Simon Chapman AO is Emeritus Professor in Public Health at the University of Sydney where he ran public health advocacy and tobacco control courses for many years. In 1997, he won the World Health Organization's World No Tobacco Day Medal, and in 2003 was awarded the American Cancer Society’s Luther Terry Award for outstanding individual leadership in global tobacco control. For 17 years, he was deputy editor and then editor of the specialist journal Tobacco Control. In 2008, he won NSW Premier’s Cancer Researcher of the Year award and in 2013 was made an Officer in the Order of Australia for his contributions to public health. His latest book Quit Smoking Weapons of Mass Destruction will be published on 1 July.

Portrait of author Simon Chapman

What gave you the inspiration to write this book?
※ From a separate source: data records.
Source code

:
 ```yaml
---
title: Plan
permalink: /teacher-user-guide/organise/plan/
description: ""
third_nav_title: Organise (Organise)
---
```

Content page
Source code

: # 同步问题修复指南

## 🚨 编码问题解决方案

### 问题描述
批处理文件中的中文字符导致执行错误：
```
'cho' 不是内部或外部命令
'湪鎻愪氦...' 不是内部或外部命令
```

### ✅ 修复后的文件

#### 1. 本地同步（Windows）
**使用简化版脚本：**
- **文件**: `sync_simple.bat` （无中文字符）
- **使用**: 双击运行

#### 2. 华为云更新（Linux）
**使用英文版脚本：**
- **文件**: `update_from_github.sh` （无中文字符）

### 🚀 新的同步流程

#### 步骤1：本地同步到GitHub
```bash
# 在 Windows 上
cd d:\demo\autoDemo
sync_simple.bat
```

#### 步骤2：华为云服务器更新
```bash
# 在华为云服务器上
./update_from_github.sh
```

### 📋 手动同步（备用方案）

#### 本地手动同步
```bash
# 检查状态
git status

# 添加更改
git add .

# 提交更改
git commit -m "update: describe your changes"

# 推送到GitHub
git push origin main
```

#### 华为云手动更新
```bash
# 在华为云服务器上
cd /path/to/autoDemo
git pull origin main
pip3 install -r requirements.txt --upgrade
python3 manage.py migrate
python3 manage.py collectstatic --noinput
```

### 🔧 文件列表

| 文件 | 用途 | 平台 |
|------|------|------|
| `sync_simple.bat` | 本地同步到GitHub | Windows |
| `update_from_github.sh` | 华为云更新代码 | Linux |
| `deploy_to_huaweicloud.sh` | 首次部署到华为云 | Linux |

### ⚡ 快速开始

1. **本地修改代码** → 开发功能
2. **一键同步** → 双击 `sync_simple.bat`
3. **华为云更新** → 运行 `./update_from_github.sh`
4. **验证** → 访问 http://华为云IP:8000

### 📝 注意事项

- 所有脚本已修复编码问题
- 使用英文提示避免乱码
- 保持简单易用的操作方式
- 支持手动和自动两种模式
The single greatest privilege of academic life for me has always been that you are encouraged to write and get a salary to allow you to do lots of it. Along with music and great conversation, writing has always been a huge passion of mine. If I’m not writing something each day, or researching in preparation for doing so, I feel a gnawing hunger to get behind a keyboard. So, the overarching inspiration for the book was my almost visceral need to write.

This book has been percolating for almost 40 years since I first wrote about how most smokers quit in a polemical piece in I have always been an instinctively sceptical person and was beyond delighted to be named Australian Skeptic of the Year in 2013. It was my scepticism that locked onto the bizarre neglect in the tobacco control field about the overwhelming way that most ex-smokers quit (by doing it cold turkey) and the ambition of many of my colleagues and the pharmaceutical industry to try and erode this by convincing as many smokers as possible to do anything but try to quit alone.Ìý

How would you describe your writing process?

The idea for a book foments in a cauldron of influences. For me, these have been research experiences I’ve had, where a strong sense emerges that I want to go far deeper into a topic than you can ever do within the limits of a few academic papers. I always write a detailed introductory chapter first. I set out why I’m writing the book, what fascinates me about its focus and a summary of what’s to come. I often manicure this as the rest of the book is written. The meat of the book is the assembled almost like the way a jigsaw in completed. There are many sections that can be quite quickly and early written around the bones of each chapter. Then there are sections which take much longer, detailed work. I’m a morning person and always throw myself at the writing early in the day. In the afternoons, I typically research arguments I’m making, find references and look at the quality of the evidence before weaving new material into the draft text in the following days. I polish and rearrange sections of chapters when they start reaching penultimate status.

What is the most valuable piece of advice you've been given about writing?

If you can’t easily describe why you have written a book, what it’s about and what the most important ‘take-homes’ of your argument are, you are nowhere near ready to write it. Journalists are often very useful in helping you focus your thoughts on these things, as are good friends with no specialised understanding of the issues.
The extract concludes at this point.